Now O’Keefe is getting his say in a new book, “American Pravda: My Fight for Truth in the Era of Fake News.”  In it he presents himself as a modern-day Mike Wallace and his organization, Project Veritas, as a “60 Minutes” for the digital age. In the following excerpt, he argues that the failings of the mainstream media have made his brand of citizen journalism necessary.  And he offers brief sketches of some of Project Veritas’s top exposés, before its most recent: Twitter employees describing the hiding of users’ tweets, based on content, without notifying them.

Why the Veritas Journalist Exists

The mission of Project Veritas is “to investigate and expose institutional waste, fraud, abuse, and other misconduct in order to create a more ethical and transparent society.” This is not inherently a political mission. If our objective were to advance a political agenda, as journalists on both sides have admitted doing, we would have to reinforce that agenda time after time with editorial content. We don’t. We move on. We do not put words in our subjects’ mouths. We cannot create a reality where there is none. If we have any motivation at all, it is to hold the media and administrative state accountable. Not inherently “right wing” or “left wing,” we work the opportunities the major media choose to ignore.

No ordinary American advocates for general waste, fraud, and abuse. No politician does either. That does not stop the political class from practicing—indeed perfecting—all of the above. So mired are so many lawmakers and administrators in everyday abuses that the Trumpian word “swamp” seems altogether appropriate to describe the contemporary deep state. For many of the swamp dwellers, the Constitution is not a guide but an obstacle.

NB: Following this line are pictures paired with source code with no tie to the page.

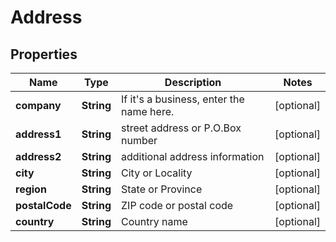 
# Address

## Properties
Name | Type | Description | Notes
------------ | ------------- | ------------- | -------------
**company** | **String** | If it&#39;s a business, enter the name here. |  [optional]
**address1** | **String** | street address or P.O.Box number |  [optional]
**address2** | **String** | additional address information |  [optional]
**city** | **String** | City or Locality |  [optional]
**region** | **String** | State or Province |  [optional]
**postalCode** | **String** | ZIP code or postal code |  [optional]
**country** | **String** | Country name |  [optional]




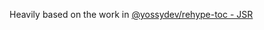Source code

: Heavily based on the work in [@yossydev/rehype-toc - JSR](https://jsr.io/@yossydev/rehype-toc@0.1.0)
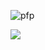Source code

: ![pfp](https://user-images.githubusercontent.com/43718755/140663619-77d5db91-c493-464c-8af6-352751a598e0.jpg)
<p align="left">
  <img src="https://github-readme-stats.vercel.app/api?username=harold-gontahm&&show_icons=true&title_color=ffffff&icon_color=bb2acf&text_color=daf7dc&bg_color=151515"/>
</p>
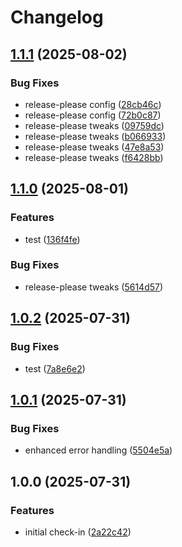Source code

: # Changelog

## [1.1.1](https://github.com/osanderson/jsonshape/compare/v1.1.0...v1.1.1) (2025-08-02)


### Bug Fixes

* release-please config ([28cb46c](https://github.com/osanderson/jsonshape/commit/28cb46cd3d4c1c1642593e8620b579d8a304d184))
* release-please config ([72b0c87](https://github.com/osanderson/jsonshape/commit/72b0c87b77236845e83f23e7d5521785e6a62a9d))
* release-please tweaks ([09759dc](https://github.com/osanderson/jsonshape/commit/09759dc90956d970404eeb2ee7af034551568c2c))
* release-please tweaks ([b066933](https://github.com/osanderson/jsonshape/commit/b06693314836aed465890583c1931dcfb836b0db))
* release-please tweaks ([47e8a53](https://github.com/osanderson/jsonshape/commit/47e8a53f3fa0b2225b653b9f286bb429db863db7))
* release-please tweaks ([f6428bb](https://github.com/osanderson/jsonshape/commit/f6428bbb19d1d406d1b8117ca41849ea8053ff13))

## [1.1.0](https://github.com/osanderson/jsonshape/compare/v1.0.2...v1.1.0) (2025-08-01)


### Features

* test ([136f4fe](https://github.com/osanderson/jsonshape/commit/136f4febfe3a4f2f1019a4eb85d7b70d8453ce54))


### Bug Fixes

* release-please tweaks ([5614d57](https://github.com/osanderson/jsonshape/commit/5614d5752104f9591221f7e7ed36dbed1a770794))

## [1.0.2](https://github.com/osanderson/jsonshape/compare/v1.0.1...v1.0.2) (2025-07-31)


### Bug Fixes

* test ([7a8e6e2](https://github.com/osanderson/jsonshape/commit/7a8e6e28a9618f8de637ab4dc9541f5e840fad6a))

## [1.0.1](https://github.com/osanderson/jsonshape/compare/v1.0.0...v1.0.1) (2025-07-31)


### Bug Fixes

* enhanced error handling ([5504e5a](https://github.com/osanderson/jsonshape/commit/5504e5a9e4f298a3129751441d1f48ea4379a52a))

## 1.0.0 (2025-07-31)


### Features

* initial check-in ([2a22c42](https://github.com/osanderson/jsonshape/commit/2a22c4278ab2fa7827c9ead73a380212186915f6))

Without the journalist’s external light—and lots of light day after day, night after night—the swamp will not be drained.

The Claremont Institute’s Michael Uhlmann describes well how the swamp has come to be. “A newer breed has come to dominate Congress, which now sees its self-interest less in legislating than in delegating legislative authority to departments and agencies,” he writes. “Such members console themselves with the thought, which is only sometimes true, that if a particular agency steps on a favored constituency’s toes, they can always intervene, while collecting campaign contributions from lobbyists benefiting from that intervention.”

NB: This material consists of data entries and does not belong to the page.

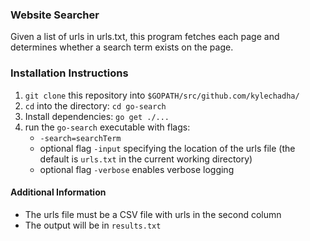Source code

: ### Website Searcher

Given a list of urls in urls.txt, this program fetches each page and determines whether a search term exists on the page.

### Installation Instructions

1. `git clone` this repository into `$GOPATH/src/github.com/kylechadha/`
2. `cd` into the directory: `cd go-search`
3. Install dependencies: `go get ./...`
4. run the `go-search` executable with flags:
	- `-search=searchTerm` 
	- optional flag `-input` specifying the location of the urls file (the default is `urls.txt` in the current working directory)
	- optional flag `-verbose` enables verbose logging

#### Additional Information

- The urls file must be a CSV file with urls in the second column
- The output will be in `results.txt`
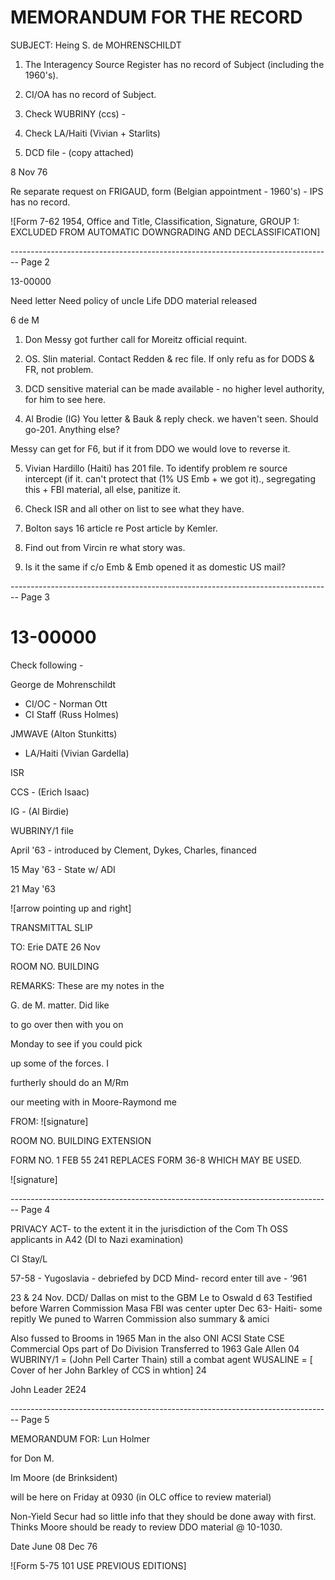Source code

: # MEMORANDUM FOR THE RECORD

SUBJECT: Heing S. de MOHRENSCHILDT

1. The Interagency Source Register has no record of Subject (including the 1960's).

2. CI/OA has no record of Subject.

3. Check WUBRINY (ccs) -

4. Check LA/Haiti (Vivian + Starlits)

5. DCD file - (copy attached)

8 Nov 76

Re separate request on FRIGAUD, form (Belgian appointment - 1960's) - IPS has no record.

![Form 7-62 1954, Office and Title, Classification, Signature, GROUP 1: EXCLUDED FROM AUTOMATIC DOWNGRADING AND DECLASSIFICATION]


-------------------------------------------------------------------------------- Page 2

13-00000

Need letter
Need policy of uncle
Life DDO material released

6 de M

1. Don Messy got further call for Moreitz
   official requint.

2. OS. Slin material. Contact Redden & rec file. If only refu as for DODS & FR, not problem.

3. DCD sensitive material can be made available - no higher level authority, for him to see here.

4. Al Brodie (IG) You letter & Bauk & reply check. we haven't seen. Should go-201. Anything else?

Messy can get for F6, but if it from DDO we would love to reverse it.

5. Vivian Hardillo (Haiti) has 201 file. To identify problem re source intercept (if it. can't protect that
   (1% US Emb + we got it)., segregating this + FBI material, all else, panitize it.

6. Check ISR and all other on list to see what they have.

7. Bolton says 16 article re Post article by Kemler.

8. Find out from Vircin re what story was.

9. Is it the same if c/o Emb & Emb opened it as domestic US mail?


-------------------------------------------------------------------------------- Page 3

# 13-00000

Check following -

George de Mohrenschildt

- CI/OC - Norman Ott
- CI Staff (Russ Holmes)

JMWAVE (Alton Stunkitts)

- LA/Haiti (Vivian Gardella)

ISR

CCS - (Erich Isaac)

IG - (Al Birdie)

WUBRINY/1 file

April '63 - introduced by Clement, Dykes, Charles, financed

15 May '63 - State w/ ADI

21 May '63

![arrow pointing up and right]


TRANSMITTAL SLIP

TO: Erie DATE 26 Nov

ROOM NO. BUILDING

REMARKS: These are my notes in the

G. de M. matter. Did like

to go over then with you on

Monday to see if you could pick

up some of the forces. I

furtherly should do an M/Rm

our meeting with in Moore-Raymond me

FROM: ![signature]

ROOM NO. BUILDING EXTENSION

FORM NO. 1 FEB 55 241 REPLACES FORM 36-8 WHICH MAY BE USED.

![signature]


-------------------------------------------------------------------------------- Page 4

PRIVACY ACT- to the extent it in the jurisdiction of the Com Th
OSS applicants in A42 (DI to Nazi examination)

CI Stay/L

57-58 - Yugoslavia - debriefed by DCD
Mind- record enter till ave - ‘961

23 & 24 Nov. DCD/ Dallas on mist to the GBM Le to Oswald d
63
Testified before Warren Commission
Masa FBI was center upter
Dec 63- Haiti- some repitly
We puned to Warren Commission
also summary & amici

Also fussed to Brooms in 1965
Man in the
also ONI
ACSI
State
CSE
Commercial Ops part of Do Division
Transferred to 1963
Gale Allen
04
WUBRINY/1 = (John Pell Carter Thain)
still a combat agent
WUSALINE = [ Cover of her John Barkley of CCS
in whtion]
24

John Leader
2E24


-------------------------------------------------------------------------------- Page 5

MEMORANDUM FOR: Lun Holmer

for Don M.

Im Moore (de Brinksident)

will be here on Friday at 0930 (in OLC office to review material)

Non-Yield Secur had so little info that they should be done away with first. Thinks Moore should be ready to review DDO material @ 10-1030.

Date June 08 Dec 76

![Form 5-75 101 USE PREVIOUS EDITIONS]
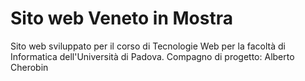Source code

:# Sito web Veneto in Mostra
Sito web sviluppato per il corso di Tecnologie Web per la facoltà di Informatica dell'Università di Padova.
Compagno di progetto: Alberto Cherobin
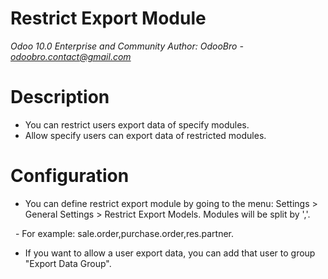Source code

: # Restrict Export Module

*Odoo 10.0 Enterprise and Community*
*Author: OdooBro - odoobro.contact@gmail.com*

# Description

- You can restrict users export data of specify modules.
- Allow specify users can export data of restricted modules.

# Configuration

- You can define restrict export module by going to the menu: Settings > General Settings > Restrict Export Models. Modules will be split by ','.

  - For example: sale.order,purchase.order,res.partner.
- If you want to allow a user export data, you can add that user to group "Export Data Group".
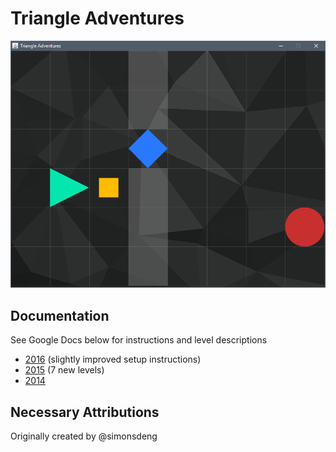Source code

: # Triangle Adventures
![Screenshot of Level 11](screenshot.png)

## Documentation
See Google Docs below for instructions and level descriptions
- [2016](https://docs.google.com/document/d/148YPE3BfHraodP8QLZ3l9CU2zzM-DnJxIQT11XI43_U/edit) (slightly improved setup instructions)
- [2015](https://docs.google.com/document/d/17EF3F6_bst7ZKKJZHsAR3XGQPRCnl2taZ4nDJbNXzz4/edit) (7 new levels)
- [2014](https://docs.google.com/document/d/1DcyS4cFaYr-ziecmJnTuvDTBrd-YFI42GRTYFmsso08/edit)

## Necessary Attributions
Originally created by @simonsdeng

Political author Charles Murray sees the swamp as deep and stagnant. “Restoration of limited government is not going to happen by winning presidential elections and getting the right people appointed to the Supreme Court,” he writes in By the People. Our government, he believes, has slipped into an “advanced state of institutional sclerosis.” Our legal system, he adds, has become “lawless” and “systemically corrupt.”

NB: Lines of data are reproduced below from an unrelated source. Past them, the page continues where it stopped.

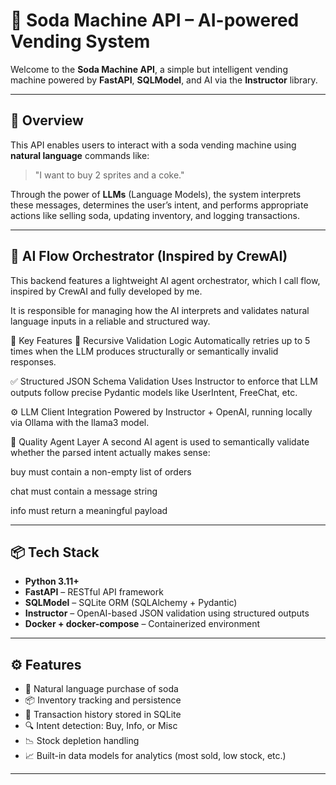 # 🥤 Soda Machine API – AI-powered Vending System

Welcome to the **Soda Machine API**, a simple but intelligent vending machine powered by **FastAPI**, **SQLModel**, and AI via the **Instructor** library. 

---

## 🚀 Overview

This API enables users to interact with a soda vending machine using **natural language** commands like:

> "I want to buy 2 sprites and a coke."

Through the power of **LLMs** (Language Models), the system interprets these messages, determines the user’s intent, and performs appropriate actions like selling soda, updating inventory, and logging transactions.

---

## 🧠 AI Flow Orchestrator (Inspired by CrewAI)
This backend features a lightweight AI agent orchestrator, which I call flow, inspired by CrewAI and fully developed by me.

It is responsible for managing how the AI interprets and validates natural language inputs in a reliable and structured way.

🔧 Key Features
🔁 Recursive Validation Logic
Automatically retries up to 5 times when the LLM produces structurally or semantically invalid responses.

✅ Structured JSON Schema Validation
Uses Instructor to enforce that LLM outputs follow precise Pydantic models like UserIntent, FreeChat, etc.

⚙️ LLM Client Integration
Powered by Instructor + OpenAI, running locally via Ollama with the llama3 model.

🧪 Quality Agent Layer
A second AI agent is used to semantically validate whether the parsed intent actually makes sense:

buy must contain a non-empty list of orders

chat must contain a message string

info must return a meaningful payload




---

## 📦 Tech Stack

- **Python 3.11+**
- **FastAPI** – RESTful API framework  
- **SQLModel** – SQLite ORM (SQLAlchemy + Pydantic)  
- **Instructor** – OpenAI-based JSON validation using structured outputs  
- **Docker + docker-compose** – Containerized environment  

---

## ⚙️ Features

- 🛒 Natural language purchase of soda
- 📦 Inventory tracking and persistence
- 💾 Transaction history stored in SQLite
- 🔍 Intent detection: Buy, Info, or Misc
- 📉 Stock depletion handling
- 📈 Built-in data models for analytics (most sold, low stock, etc.)

---
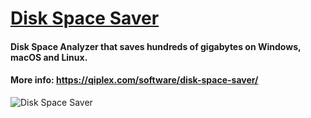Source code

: # [Disk Space Saver](http://qiplex.com/software/disk-space-saver/)



#### Disk Space Analyzer that saves  hundreds of gigabytes on Windows, macOS and Linux. 

#### More info: https://qiplex.com/software/disk-space-saver/



![Disk Space Saver](http://qiplex.com/img/disk-space-saver-app.png)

Electing Republicans to Congress is no more likely to drain the swamp than electing Democrats. Both parties prefer the muck pretty much as is. It is in most everyone’s self-interest to maintain a political apparatus that keeps his or her portfolio growing year after year. Without external pressure, the state will remain deep and swampy. That pressure has to come from citizens. Citizens must create new counterweights to expose the corruption within. For reasons I will explain later, they can no longer count on the mainstream media to help. Charles Murray argues that one solution is civil disobedience. Another solution, our solution, is investigative journalism.

The Project Veritas journalist has a profound faith in the power of a free people to make their own decisions regarding what is best for them and their families and, in the process, to create a great, lasting, and moral society. Public policy solutions become self-evident when the people in a democratic republic have access to unfiltered information.

Our vision stands in stark contrast to the de facto vision of the mainstream media that detest a free people. They would say, “Pay no attention to the man behind the curtain!” They prefer to spoon-feed select information and final conclusions to the public rather than to provide individuals the raw information required to reach conclusions on their own. Instead of “news,” their audiences get relentless punditry, editorializing, and politically loaded programming. Post-election, for instance, the focus on Russia and identity politics in particular eroded the canons of journalism and devolved into near mania.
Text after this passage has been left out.